Billboardy są dzisiaj stałym elementem miejskiego krajobrazu. To przekaz, który jako reklama zewnętrzna cieszy się największą popularnością. Wszystko ze względu na dużą skuteczność – plakat o dużym formacie jest zauważalny z daleka i dociera do sporej grupy odbiorców, tym samym potencjalnych klientów reklamowanego produktu czy usługi.
Fachowcy, którzy zajmują się wyklejaniem billboardów, potwierdzają, że tego rodzaju praca jest naprawdę opłacalna. Ci doświadczeni wyklejają jeden plakat jakieś 15 minut. Mają niezawodny sposób, by czynność ta przebiegała szybko sprawnie, ale i rzetelnie. Nie ma mowy o jakichkolwiek nierównościach czy też odklejaniu się papieru.
Wystarczy się odpowiednio przygotować. Firmy z branży reklamowej, które trudnią się wyklejaniem billboardów, posiadają sprawdzony do tego sprzęt. To najczęściej podnośnik typu manitou MT1440 albo manitou MRT2150, bo to przecież praca na wysokości, a więc musi być zapewnione pełne bezpieczeństwo. Tak samo dobrze sprawdza się też sprzęt typu genie SLA-10.

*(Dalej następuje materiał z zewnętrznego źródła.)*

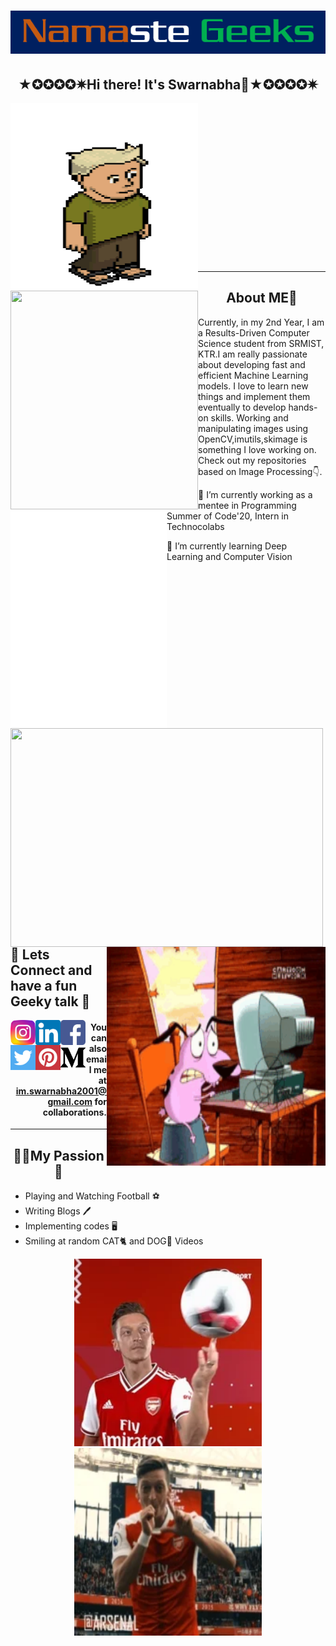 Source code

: # <div align="center" ><img src="https://github.com/sd2001/sd2001/blob/master/Screenshot_9.png"></div>
## <div align="center" >★✪✪✪✪✷Hi there! It's Swarnabha👋★✪✪✪✪✷ </div>
  
<p >
  <img align="left" width="300" height="300" src="https://github.com/sd2001/sd2001/blob/master/200w%20(3).webp">
  <img align="left" width="300" height="350" src="https://github.com/sd2001/sd2001/blob/master/giphy.gif">
  <img align="left" width="250" height="350" src="https://github.com/sd2001/sd2001/blob/master/giphy%20(1).gif">
</p>

<br /><br /><br /><br /><br /><br /><br /><br /><br /><br /><br /><br /><br /><br /><br />
<hr/>

## <div align="center" >About ME👋 </div>

Currently, in my 2nd Year, I am a Results-Driven Computer Science student from SRMIST, KTR.I am really passionate about developing fast and efficient Machine Learning models. I love to learn new things and implement them eventually to develop hands-on skills. Working and manipulating images using OpenCV,imutils,skimage is something I love working on. Check out my repositories based on Image Processing👇.

🔭 I’m currently working as a mentee in Programming Summer of Code'20, Intern in Technocolabs

🌱 I’m currently learning Deep Learning and Computer Vision



<div>
  <p><img align="left" img width="500" height="350" src="https://github-readme-stats.vercel.app/api?username=sd2001&show_icons=true&theme=tokyonight"></p>
  <p><img align="right" img width="350" height="350" src="https://github.com/sd2001/sd2001/blob/master/tenor%20(2).gif"></p>
  <br /><br /><br /><br /><br /><br /><br /><br /><br /><br /><br /><br /><br /><br /><br />
  </div>
<br>


## 💬 Lets Connect and have a fun Geeky talk 📱 
<a href="https://www.instagram.com/__swarnabha.d__/">
  <img align="left" alt="SD | Insta" width="40px" src="https://github.com/sd2001/sd2001/blob/master/instagram.svg" />
</a>
<a href="https://www.linkedin.com/in/swarnabha-das-2001official/">
  <img align="left" alt="SD | Insta" width="40px" src="https://github.com/sd2001/sd2001/blob/master/linkedin.svg" />
</a>
<a href="https://www.facebook.com/swarnabha.das.737">
  <img align="left" alt="SD | Insta" width="40px" src="https://github.com/sd2001/sd2001/blob/master/facebook%20(1).svg" />
</a>
<a href="https://twitter.com/swarnabha_das">
  <img align="left" alt="SD | Insta" width="40px" src="https://github.com/sd2001/sd2001/blob/master/twitter.svg" />
</a>
<a href="https://in.pinterest.com/imswarnabha2001/boards/">
  <img align="left" alt="SD | Insta" width="40px" src="https://github.com/sd2001/sd2001/blob/master/pinterest.svg" />
</a>
<a href="https://medium.com/@im.swarnabha2001">
  <img align="left" alt="SD | Insta" width="40px" src="https://github.com/sd2001/sd2001/blob/master/medium.svg" />  
</a>

#### <div align="right" > You can also email me at im.swarnabha2001@gmail.com for collaborations.</div>
<hr />


## <div align="center" > 🦹‍♀️My Passion🤖</div>

- Playing and Watching Football ️⚽️
- Writing Blogs 🖊
- Implementing codes 🖥
- Smiling at random CAT🐈 and DOG🐶 Videos

<div align="center" >
  <img width="300" height="300" src="https://github.com/sd2001/sd2001/blob/master/200w.webp">
  <img width="300" height="300" src="https://github.com/sd2001/sd2001/blob/master/200.webp">
  </div>


























<!--
**sd2001/sd2001** is a ✨ _special_ ✨ repository because its `README.md` (this file) appears on your GitHub profile.

Here are some ideas to get you started:

- 🔭 I’m currently working on ...
- 🌱 I’m currently learning ...
- 👯 I’m looking to collaborate on ...
- 🤔 I’m looking for help with ...
- 💬 Ask me about ...
- 📫 How to reach me: ...
- 😄 Pronouns: ...
- ⚡ Fun fact: ...
-->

Plakat z papieru musi być dokładnie namoczony, zanim jeszcze zostanie przyklejony. Należy zaopatrzyć się w dobrej gęstości długą szczotkę i specjalny biały klej do billboardów – do kupienia między innymi w sklepach budowlanych. Ekran trzeba wysmarować klejem i powiesić mokry plakat. Nadmiar kleju ściąga się zaś szczotką, by nie powstały wybrzuszenia i nie dostało się w nie powietrze. Ważne jest to, by billboard wisiał równo. Te wielkoformatowe składają się często z kilku części, które należy idealnie ze sobą połączyć.